[DATA]

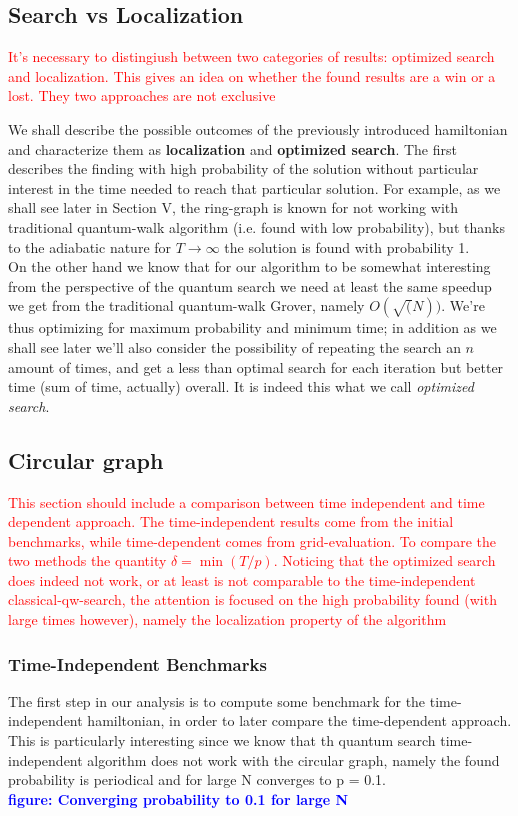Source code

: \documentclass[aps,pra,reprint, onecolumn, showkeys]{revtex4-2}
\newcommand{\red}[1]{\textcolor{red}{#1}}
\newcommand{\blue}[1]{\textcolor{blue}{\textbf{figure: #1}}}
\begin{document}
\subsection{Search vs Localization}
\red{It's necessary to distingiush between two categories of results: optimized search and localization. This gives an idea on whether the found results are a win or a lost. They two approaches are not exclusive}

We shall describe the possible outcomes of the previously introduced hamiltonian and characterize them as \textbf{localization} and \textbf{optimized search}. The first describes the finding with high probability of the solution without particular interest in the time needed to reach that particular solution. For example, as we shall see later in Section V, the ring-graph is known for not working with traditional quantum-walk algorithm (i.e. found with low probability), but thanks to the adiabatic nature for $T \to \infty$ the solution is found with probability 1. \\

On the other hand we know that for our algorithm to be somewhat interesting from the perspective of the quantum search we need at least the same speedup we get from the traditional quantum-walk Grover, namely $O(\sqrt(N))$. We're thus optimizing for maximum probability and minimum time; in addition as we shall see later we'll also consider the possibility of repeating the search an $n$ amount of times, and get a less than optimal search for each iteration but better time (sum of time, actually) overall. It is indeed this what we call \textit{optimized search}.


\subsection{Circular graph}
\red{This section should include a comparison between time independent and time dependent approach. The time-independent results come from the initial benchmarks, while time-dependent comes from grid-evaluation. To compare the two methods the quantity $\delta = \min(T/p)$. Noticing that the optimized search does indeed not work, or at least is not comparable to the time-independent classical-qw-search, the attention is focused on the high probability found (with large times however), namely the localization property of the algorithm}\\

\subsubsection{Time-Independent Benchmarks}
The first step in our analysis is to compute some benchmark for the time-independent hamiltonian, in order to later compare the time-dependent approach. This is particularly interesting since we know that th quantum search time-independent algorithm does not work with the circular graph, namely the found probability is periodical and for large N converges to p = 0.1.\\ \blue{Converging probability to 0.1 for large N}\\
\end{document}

[/DATA]
[DATA]

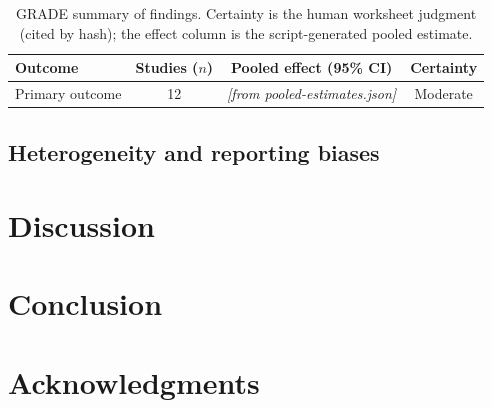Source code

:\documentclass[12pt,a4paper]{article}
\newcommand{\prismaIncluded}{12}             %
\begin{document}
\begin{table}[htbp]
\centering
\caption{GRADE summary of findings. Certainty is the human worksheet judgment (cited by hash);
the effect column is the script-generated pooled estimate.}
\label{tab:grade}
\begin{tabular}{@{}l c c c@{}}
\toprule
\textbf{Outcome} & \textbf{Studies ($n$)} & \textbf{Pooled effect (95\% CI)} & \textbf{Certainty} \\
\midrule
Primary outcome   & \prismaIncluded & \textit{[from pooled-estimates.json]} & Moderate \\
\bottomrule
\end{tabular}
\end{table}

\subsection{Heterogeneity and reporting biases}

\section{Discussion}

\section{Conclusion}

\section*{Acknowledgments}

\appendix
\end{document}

[/DATA]

EXERCISE: Lines with the word "newcommand" in them: report all of these from the listing above.

TASK RESPONSE:
\newcommand{\red}[1]{\textcolor{red}{#1}}
\newcommand{\blue}[1]{\textcolor{blue}{\textbf{figure: #1}}}
\newcommand{\prismaIncluded}{12}             %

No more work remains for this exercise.